§ YOUR ASSIGNMENT: Below are the records. Reproduce the line that contains "- I am interested" and every line after it to the end, exactly and alone.

:: SOURCE MATERIAL

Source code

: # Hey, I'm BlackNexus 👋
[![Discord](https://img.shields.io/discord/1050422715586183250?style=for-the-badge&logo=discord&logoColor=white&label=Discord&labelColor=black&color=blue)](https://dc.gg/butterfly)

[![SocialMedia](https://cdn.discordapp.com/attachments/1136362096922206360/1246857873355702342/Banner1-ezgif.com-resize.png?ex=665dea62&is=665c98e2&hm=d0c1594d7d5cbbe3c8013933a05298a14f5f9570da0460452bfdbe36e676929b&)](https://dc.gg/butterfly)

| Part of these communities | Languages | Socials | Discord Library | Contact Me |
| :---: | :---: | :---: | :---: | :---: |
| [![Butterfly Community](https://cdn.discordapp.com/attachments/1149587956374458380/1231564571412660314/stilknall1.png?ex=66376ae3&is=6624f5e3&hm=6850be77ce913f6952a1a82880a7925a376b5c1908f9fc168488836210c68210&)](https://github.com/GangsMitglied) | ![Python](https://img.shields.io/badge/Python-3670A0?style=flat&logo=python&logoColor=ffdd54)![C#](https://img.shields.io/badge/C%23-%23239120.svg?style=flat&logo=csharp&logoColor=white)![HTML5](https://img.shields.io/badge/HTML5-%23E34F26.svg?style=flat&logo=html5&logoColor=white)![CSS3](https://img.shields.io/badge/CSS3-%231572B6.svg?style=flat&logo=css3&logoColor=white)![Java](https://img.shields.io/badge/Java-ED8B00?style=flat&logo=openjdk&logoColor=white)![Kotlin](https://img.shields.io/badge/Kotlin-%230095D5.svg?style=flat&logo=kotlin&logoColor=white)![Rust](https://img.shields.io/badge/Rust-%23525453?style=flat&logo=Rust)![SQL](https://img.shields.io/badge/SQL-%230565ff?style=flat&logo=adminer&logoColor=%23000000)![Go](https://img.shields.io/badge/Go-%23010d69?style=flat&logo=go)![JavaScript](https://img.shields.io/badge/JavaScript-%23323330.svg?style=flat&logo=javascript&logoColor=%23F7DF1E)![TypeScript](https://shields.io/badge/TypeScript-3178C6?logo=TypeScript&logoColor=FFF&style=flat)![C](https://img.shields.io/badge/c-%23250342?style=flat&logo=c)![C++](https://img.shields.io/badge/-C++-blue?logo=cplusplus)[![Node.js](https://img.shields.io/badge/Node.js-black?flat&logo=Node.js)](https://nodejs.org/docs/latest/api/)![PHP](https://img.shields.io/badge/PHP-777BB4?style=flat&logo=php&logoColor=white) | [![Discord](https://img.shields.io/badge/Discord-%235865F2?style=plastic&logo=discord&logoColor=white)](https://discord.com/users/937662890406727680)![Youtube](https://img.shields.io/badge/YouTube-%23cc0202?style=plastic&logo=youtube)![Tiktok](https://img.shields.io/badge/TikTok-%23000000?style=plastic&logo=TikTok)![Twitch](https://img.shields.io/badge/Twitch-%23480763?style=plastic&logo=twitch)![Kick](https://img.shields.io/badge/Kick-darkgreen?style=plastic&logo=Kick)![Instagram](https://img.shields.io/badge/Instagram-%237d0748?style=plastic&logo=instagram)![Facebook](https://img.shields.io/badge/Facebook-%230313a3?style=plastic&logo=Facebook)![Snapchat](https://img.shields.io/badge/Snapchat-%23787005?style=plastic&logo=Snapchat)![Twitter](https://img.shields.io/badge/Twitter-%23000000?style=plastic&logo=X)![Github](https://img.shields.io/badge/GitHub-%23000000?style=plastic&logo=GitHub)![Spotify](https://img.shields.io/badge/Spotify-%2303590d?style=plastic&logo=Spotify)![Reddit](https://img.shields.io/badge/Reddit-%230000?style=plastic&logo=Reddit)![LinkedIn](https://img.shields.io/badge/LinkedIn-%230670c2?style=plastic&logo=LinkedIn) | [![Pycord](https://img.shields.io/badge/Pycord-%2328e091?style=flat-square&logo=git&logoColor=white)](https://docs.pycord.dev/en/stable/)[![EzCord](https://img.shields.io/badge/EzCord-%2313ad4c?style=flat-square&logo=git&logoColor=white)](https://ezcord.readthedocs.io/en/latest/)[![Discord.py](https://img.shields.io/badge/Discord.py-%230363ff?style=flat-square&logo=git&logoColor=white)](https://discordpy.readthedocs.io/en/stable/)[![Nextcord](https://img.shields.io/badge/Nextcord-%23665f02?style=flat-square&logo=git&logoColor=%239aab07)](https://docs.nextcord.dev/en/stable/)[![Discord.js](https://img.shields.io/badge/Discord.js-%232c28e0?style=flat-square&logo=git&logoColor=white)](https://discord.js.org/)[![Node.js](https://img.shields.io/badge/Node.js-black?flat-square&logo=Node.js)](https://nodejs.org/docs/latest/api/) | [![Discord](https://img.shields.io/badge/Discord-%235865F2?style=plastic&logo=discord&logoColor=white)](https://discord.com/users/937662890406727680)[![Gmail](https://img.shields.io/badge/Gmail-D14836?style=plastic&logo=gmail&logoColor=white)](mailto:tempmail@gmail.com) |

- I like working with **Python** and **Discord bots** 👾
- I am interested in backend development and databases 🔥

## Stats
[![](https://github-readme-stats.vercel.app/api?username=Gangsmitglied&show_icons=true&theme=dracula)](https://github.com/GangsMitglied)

::::

§ RESULT OF THIS TASK:
- I am interested in backend development and databases 🔥

## Stats
[![](https://github-readme-stats.vercel.app/api?username=Gangsmitglied&show_icons=true&theme=dracula)](https://github.com/GangsMitglied)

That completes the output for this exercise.